____ Materials provided
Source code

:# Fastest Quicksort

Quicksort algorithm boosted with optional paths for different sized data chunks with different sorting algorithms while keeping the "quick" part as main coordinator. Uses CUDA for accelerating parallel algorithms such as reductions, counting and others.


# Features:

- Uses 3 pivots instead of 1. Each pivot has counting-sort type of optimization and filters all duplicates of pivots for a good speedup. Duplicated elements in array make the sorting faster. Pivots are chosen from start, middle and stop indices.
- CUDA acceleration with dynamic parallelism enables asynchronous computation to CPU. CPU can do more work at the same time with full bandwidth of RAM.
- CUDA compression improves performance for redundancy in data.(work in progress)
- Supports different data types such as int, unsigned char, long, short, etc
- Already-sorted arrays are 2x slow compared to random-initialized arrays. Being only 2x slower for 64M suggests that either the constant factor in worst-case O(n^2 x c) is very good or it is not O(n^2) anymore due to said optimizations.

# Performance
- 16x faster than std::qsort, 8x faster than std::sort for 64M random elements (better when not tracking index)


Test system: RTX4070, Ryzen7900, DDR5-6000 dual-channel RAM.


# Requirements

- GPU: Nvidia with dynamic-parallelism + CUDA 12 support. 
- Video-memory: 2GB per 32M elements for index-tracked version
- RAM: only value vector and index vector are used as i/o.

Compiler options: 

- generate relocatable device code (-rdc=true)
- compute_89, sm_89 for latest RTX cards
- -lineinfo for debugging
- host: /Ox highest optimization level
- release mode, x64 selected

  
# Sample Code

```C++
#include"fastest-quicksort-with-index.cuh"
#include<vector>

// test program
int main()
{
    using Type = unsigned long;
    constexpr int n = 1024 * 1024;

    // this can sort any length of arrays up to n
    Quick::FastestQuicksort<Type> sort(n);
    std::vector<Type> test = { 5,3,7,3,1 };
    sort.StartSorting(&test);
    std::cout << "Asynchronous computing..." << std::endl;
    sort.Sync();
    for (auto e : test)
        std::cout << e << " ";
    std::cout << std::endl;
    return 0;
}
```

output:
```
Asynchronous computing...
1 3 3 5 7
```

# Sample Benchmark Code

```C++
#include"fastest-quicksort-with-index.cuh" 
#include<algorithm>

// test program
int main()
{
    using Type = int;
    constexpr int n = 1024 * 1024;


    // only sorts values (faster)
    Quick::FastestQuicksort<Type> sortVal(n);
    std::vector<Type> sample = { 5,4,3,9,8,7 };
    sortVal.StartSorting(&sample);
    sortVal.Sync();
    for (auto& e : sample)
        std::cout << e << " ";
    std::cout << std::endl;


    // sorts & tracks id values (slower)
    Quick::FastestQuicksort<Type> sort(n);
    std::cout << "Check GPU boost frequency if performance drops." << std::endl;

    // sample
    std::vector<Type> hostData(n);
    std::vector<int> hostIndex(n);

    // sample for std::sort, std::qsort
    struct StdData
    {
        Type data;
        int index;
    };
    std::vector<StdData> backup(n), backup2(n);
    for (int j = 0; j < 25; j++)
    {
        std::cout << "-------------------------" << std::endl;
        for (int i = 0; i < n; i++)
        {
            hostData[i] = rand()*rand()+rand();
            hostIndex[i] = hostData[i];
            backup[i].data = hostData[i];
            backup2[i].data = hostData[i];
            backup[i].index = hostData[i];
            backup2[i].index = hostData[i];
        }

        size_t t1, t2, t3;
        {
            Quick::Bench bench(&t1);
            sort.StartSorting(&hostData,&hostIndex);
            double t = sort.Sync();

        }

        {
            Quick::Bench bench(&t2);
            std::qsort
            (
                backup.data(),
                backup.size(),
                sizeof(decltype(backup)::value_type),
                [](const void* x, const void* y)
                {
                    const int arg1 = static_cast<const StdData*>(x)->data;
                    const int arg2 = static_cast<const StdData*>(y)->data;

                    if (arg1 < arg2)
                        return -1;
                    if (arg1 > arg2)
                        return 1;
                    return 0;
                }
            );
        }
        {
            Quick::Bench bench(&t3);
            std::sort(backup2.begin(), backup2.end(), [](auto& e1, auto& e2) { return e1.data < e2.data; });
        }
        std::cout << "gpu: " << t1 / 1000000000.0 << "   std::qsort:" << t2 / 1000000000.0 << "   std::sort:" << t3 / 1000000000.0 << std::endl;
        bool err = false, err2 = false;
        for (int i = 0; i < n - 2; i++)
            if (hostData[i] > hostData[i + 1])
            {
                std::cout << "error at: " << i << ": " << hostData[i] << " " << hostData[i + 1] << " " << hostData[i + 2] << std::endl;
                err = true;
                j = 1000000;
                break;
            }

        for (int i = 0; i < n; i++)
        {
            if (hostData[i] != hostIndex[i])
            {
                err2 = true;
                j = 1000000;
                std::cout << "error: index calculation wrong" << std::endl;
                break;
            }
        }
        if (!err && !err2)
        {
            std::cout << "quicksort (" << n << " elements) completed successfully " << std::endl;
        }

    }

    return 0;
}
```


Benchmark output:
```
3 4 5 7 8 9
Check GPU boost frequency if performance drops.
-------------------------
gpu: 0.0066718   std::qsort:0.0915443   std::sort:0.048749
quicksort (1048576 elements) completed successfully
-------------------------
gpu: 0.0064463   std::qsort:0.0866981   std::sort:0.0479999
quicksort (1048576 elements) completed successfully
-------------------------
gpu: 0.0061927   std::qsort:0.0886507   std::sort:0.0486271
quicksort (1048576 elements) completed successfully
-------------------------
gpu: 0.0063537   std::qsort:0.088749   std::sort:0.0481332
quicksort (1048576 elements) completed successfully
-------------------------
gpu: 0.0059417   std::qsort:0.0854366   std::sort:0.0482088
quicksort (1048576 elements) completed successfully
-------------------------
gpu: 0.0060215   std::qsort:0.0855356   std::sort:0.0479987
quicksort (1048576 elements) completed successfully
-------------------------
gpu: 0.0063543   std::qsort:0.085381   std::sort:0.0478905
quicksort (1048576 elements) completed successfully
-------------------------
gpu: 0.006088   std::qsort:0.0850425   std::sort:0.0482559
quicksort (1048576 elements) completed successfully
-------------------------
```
________
____ Materials provided
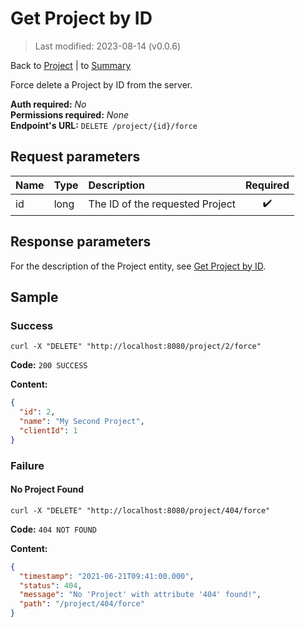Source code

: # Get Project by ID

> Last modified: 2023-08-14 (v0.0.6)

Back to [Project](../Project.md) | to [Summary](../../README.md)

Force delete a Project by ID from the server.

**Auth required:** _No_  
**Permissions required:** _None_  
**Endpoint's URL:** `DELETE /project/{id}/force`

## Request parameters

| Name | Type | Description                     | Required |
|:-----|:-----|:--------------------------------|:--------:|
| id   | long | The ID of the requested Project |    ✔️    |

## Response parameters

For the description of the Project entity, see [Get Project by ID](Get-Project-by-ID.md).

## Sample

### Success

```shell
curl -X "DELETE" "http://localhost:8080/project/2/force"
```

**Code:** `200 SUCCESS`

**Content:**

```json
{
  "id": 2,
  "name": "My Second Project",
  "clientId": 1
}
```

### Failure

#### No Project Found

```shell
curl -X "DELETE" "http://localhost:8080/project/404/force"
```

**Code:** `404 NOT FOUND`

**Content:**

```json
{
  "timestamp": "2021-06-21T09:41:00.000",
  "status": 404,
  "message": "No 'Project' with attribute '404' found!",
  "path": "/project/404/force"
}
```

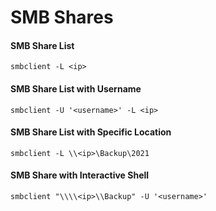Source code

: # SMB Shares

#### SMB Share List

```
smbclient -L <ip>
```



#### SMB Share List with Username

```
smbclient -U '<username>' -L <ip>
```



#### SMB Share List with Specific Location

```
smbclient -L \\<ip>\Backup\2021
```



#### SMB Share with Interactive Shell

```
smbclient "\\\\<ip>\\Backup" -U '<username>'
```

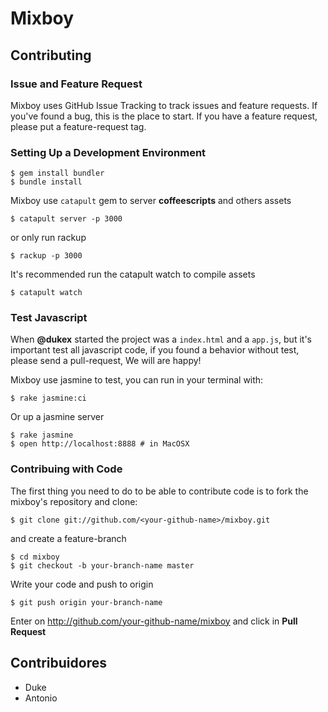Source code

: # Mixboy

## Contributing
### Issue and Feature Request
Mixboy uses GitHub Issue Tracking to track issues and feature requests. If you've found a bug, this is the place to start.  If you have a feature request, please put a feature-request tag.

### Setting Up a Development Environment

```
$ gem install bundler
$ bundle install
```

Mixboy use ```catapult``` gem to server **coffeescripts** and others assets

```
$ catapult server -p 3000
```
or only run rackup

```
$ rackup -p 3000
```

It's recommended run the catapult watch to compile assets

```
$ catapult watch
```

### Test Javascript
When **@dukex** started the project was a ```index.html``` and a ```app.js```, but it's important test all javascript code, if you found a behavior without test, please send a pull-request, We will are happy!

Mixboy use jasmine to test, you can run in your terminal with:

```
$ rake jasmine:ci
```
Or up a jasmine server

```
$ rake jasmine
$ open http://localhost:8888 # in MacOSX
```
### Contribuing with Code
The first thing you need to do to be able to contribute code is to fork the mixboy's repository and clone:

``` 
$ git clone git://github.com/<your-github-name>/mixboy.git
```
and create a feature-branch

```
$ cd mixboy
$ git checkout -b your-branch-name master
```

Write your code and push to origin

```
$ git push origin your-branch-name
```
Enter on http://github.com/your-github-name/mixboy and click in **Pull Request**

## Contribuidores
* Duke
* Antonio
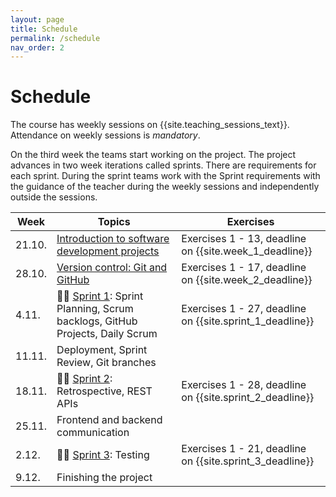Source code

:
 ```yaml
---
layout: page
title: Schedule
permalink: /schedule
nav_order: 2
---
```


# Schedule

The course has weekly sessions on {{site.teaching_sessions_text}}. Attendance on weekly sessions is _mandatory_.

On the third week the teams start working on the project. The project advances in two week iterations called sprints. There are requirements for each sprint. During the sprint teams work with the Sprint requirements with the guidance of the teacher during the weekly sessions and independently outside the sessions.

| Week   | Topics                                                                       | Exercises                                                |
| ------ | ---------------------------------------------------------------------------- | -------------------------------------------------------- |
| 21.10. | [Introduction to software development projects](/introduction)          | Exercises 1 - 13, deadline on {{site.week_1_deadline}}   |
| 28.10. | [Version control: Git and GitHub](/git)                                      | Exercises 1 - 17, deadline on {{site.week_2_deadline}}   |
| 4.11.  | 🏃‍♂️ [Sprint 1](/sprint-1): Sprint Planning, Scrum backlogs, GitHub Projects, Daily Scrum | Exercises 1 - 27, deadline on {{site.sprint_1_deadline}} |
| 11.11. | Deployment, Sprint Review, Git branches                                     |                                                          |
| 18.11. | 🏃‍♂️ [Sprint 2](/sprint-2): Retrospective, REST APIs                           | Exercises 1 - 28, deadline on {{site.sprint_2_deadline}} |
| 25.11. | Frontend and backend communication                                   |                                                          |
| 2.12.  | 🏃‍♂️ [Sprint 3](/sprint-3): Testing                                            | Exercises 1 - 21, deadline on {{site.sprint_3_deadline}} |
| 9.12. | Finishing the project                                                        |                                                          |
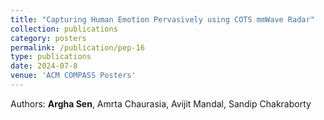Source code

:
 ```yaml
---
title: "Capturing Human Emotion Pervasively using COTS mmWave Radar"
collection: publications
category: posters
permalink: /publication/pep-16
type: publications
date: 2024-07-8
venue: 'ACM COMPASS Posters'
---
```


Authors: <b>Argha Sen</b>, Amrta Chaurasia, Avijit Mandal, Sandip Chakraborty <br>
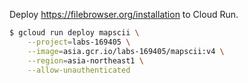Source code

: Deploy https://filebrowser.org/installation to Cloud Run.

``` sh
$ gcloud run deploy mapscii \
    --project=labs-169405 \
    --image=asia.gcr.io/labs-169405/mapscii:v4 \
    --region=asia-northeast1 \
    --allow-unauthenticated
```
________
____ Materials provided
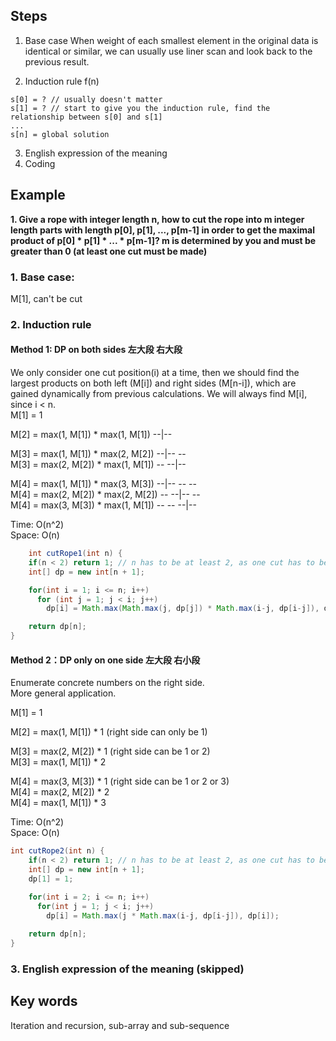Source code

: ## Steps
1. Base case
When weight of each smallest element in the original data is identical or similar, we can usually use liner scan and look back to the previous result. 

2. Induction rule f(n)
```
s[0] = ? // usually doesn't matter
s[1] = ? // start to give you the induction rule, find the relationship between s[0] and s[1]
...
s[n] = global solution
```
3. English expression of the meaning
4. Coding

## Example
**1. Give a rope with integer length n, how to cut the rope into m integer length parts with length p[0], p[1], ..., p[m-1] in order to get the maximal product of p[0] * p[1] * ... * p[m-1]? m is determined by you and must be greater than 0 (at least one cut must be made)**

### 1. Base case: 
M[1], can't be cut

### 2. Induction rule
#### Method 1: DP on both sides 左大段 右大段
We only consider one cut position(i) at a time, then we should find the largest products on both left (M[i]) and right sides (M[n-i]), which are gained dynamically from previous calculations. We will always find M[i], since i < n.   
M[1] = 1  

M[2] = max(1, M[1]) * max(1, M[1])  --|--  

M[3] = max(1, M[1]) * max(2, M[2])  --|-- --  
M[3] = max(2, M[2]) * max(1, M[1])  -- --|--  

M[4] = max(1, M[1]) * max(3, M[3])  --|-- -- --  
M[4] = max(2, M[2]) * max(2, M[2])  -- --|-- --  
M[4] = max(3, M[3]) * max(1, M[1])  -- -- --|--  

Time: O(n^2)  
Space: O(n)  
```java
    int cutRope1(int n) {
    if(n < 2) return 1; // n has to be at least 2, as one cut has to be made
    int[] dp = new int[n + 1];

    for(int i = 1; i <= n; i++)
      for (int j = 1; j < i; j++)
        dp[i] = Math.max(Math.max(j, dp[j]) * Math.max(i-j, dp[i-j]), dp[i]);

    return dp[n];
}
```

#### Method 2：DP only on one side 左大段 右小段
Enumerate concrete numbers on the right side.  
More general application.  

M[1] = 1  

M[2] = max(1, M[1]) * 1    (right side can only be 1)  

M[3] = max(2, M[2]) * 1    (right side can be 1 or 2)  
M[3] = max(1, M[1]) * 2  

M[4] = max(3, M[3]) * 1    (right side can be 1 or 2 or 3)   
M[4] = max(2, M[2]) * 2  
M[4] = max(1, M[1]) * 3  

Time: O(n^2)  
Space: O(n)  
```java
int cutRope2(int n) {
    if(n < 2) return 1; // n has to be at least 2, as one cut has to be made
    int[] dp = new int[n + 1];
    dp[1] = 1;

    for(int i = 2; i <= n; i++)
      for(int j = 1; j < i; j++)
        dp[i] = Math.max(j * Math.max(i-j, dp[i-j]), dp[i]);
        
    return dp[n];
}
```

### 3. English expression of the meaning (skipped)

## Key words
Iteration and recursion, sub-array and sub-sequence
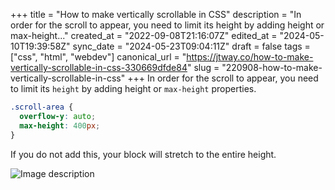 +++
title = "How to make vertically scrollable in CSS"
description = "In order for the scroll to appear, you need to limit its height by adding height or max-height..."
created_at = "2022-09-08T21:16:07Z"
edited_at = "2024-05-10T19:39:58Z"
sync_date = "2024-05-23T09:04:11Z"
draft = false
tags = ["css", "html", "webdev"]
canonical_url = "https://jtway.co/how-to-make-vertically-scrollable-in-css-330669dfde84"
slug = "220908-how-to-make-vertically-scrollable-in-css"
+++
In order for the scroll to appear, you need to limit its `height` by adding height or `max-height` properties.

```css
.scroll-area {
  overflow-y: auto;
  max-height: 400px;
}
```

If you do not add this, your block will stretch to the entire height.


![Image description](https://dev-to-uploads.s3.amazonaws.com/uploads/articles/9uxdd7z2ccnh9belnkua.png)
________
Your assignment: Locate the word "false" in the records above, and return each line that has it.

Exercise answer:
        bool err = false, err2 = false;
draft = false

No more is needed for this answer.